The first section describes a logical progression of events that could happen during takeoff, and how we might be able to influence an AI during this window. The second section provides a sketch of an architecture for a system that could exert this influence. The third section describes how we might go about building the system in practice.

Takeoff sequence

Consider the typical hard-takeoff scenario, where an AI is just about to go into a supercritical self-improvement phase. In the most extreme hypothetical cases, this phase is very short (hours, minutes, seconds). This precludes humans from being in-the-loop. In this case, the AI's actions are dictated by the state of the world at that point in time.

This proposal attempts to influence an AI in its self-improvement phase.

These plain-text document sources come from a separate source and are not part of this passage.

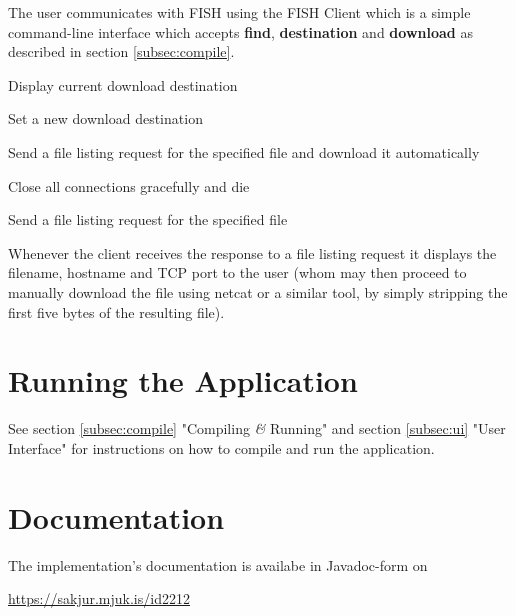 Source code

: \documentclass[11pt]{article}
\begin{document}
The user communicates with FISH using the FISH Client which is a simple
command-line interface which accepts
\textbf{find}, \textbf{destination} and \textbf{download} as described in
section \ref{subsec:compile}.

\begin{description}[align=right]
    \item[destination] Display current download destination
    \item[destination $<$path$>$] Set a new download destination
    \item[download $<$file$>$] Send a file listing request for the specified
        file and download it automatically
    \item[exit] Close all connections gracefully and die
    \item[find $<$file$>$] Send a file listing request for the specified file
\end{description}

Whenever the client receives the response to a file listing request it displays
the filename, hostname and TCP port to the user (whom may then proceed to
manually download the file using netcat or a similar tool, by simply stripping
the first five bytes of the resulting file).

\section{Running the Application}

See section \ref{subsec:compile} "Compiling \textit{\&} Running" and
section \ref{subsec:ui} "User Interface" for instructions on how to compile and
run the application.

\section{Documentation}

The implementation's documentation is availabe in Javadoc-form on

\url{https://sakjur.mjuk.is/id2212}
\end{document}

Intuitively, if we think of this moment as an explosion, then we can frame the problem similarly to rocketry, where we are concerned with directing that explosion. So here is a sequence of logical steps that, if they go as described, may direct in some way how the superintelligence forms.

Creating a value proposition

The first stage we need to reach is to create a software system for which an AI would get net-positive benefit from using. If using this system is a more effective way to accomplish its goals than any alternative, then it is rational for it to use the system.

To do this, we can create a service that an AI would find useful. One concrete example is a massive quantity of compute that is readily available for an AI to use, put behind a service we control. But this could involve several other factors, such as access to machinery, that we anticipate an AI may value.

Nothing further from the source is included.